防災行政無線は、地震などの災害情報・気象情報などを市や町、住民などに迅速・的確に一斉送信するほか、情報の受伝達の役割を担う。県とその出先機関、市町や防災関係機関とをネットワークで結んでいる。
ただ、現在の回線は地上系が1996年、衛星系が93年に更新整備されたため、老朽化による故障が頻発。交換部品の多くが製造中止となっており、修理などの対応が不可能な状態にある。
そこで、現在の移動回線の端末であるアナログ方式(60メガヘルツ帯)からデジタル方式に移行する。移行に伴い、09・10年度の2カ年で基本・実施設計を進める。
設計では、@用地測量A地すべり・ボーリング調査B環境調査C中継所(通信鉄塔、局舎)設計などのほか、無線設備(地上系、衛星系)、県庁統制局設備や電話交換網設備、ヘリテレ設備、電源設備などの施工計画を固める。デジタル方式では電波到達距離が短く無線中継所の増設が必要となるため、09年度は電波伝搬調査を実施する。

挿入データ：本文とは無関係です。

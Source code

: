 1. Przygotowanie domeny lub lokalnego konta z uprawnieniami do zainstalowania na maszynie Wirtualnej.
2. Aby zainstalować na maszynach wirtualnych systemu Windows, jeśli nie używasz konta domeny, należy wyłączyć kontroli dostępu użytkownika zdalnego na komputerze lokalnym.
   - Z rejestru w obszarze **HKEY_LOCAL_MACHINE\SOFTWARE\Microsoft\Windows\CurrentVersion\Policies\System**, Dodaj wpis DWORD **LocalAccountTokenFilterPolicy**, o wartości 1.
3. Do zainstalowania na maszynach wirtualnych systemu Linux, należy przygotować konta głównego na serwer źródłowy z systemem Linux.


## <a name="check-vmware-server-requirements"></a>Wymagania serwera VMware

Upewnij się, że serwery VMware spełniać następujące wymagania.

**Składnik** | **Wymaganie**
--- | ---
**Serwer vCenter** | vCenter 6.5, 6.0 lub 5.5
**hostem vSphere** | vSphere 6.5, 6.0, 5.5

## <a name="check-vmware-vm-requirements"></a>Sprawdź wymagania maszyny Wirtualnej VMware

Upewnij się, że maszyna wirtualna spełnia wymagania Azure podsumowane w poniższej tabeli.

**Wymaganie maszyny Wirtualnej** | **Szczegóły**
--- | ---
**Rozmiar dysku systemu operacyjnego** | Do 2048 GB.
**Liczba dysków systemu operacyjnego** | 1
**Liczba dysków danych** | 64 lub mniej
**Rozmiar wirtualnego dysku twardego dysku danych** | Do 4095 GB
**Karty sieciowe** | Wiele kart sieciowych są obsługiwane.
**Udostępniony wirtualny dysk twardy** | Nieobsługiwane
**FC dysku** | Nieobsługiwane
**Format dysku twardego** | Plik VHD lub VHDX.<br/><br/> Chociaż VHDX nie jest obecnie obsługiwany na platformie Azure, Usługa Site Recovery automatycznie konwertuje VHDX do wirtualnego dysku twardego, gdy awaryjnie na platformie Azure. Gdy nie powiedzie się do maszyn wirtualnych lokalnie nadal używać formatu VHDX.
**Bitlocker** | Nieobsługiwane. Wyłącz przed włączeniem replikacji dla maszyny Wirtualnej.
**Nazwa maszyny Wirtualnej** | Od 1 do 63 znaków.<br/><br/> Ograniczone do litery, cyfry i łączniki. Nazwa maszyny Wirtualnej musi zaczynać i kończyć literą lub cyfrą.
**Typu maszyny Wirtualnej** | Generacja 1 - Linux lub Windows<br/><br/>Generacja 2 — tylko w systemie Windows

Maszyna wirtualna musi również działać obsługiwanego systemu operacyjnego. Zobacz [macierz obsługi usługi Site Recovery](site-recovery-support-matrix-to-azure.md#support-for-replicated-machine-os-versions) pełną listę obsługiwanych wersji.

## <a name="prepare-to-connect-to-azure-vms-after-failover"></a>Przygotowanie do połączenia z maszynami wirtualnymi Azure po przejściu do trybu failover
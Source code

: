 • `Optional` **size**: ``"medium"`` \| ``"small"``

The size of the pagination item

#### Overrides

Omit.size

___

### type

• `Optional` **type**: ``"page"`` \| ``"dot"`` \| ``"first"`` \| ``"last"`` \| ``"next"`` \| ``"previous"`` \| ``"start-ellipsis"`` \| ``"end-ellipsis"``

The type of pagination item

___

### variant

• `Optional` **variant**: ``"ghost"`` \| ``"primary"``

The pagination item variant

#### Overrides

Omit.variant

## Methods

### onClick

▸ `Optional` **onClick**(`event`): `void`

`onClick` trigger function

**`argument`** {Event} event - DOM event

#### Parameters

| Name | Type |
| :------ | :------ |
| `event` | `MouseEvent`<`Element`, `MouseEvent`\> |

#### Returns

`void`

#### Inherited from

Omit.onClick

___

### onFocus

整備工事費は約133億円を見込んでいるが、県の財政状況が厳しいため、実施設計の中でコストの縮減を図る。縮減策として、他機関の中継施設の借用、固定回線の接続個所数の見直し、汎用品の使用など検討する見通し。
県では今後、市や町と連携し、地域格差が生じないよう計画的に整備を進め、防災行政無線の高度化を図る方針だ。10年度中に基本・実施設計を完了させ、11年度から改修工事に着手することで「次期防災通信ネットワーク」の構築を推進する。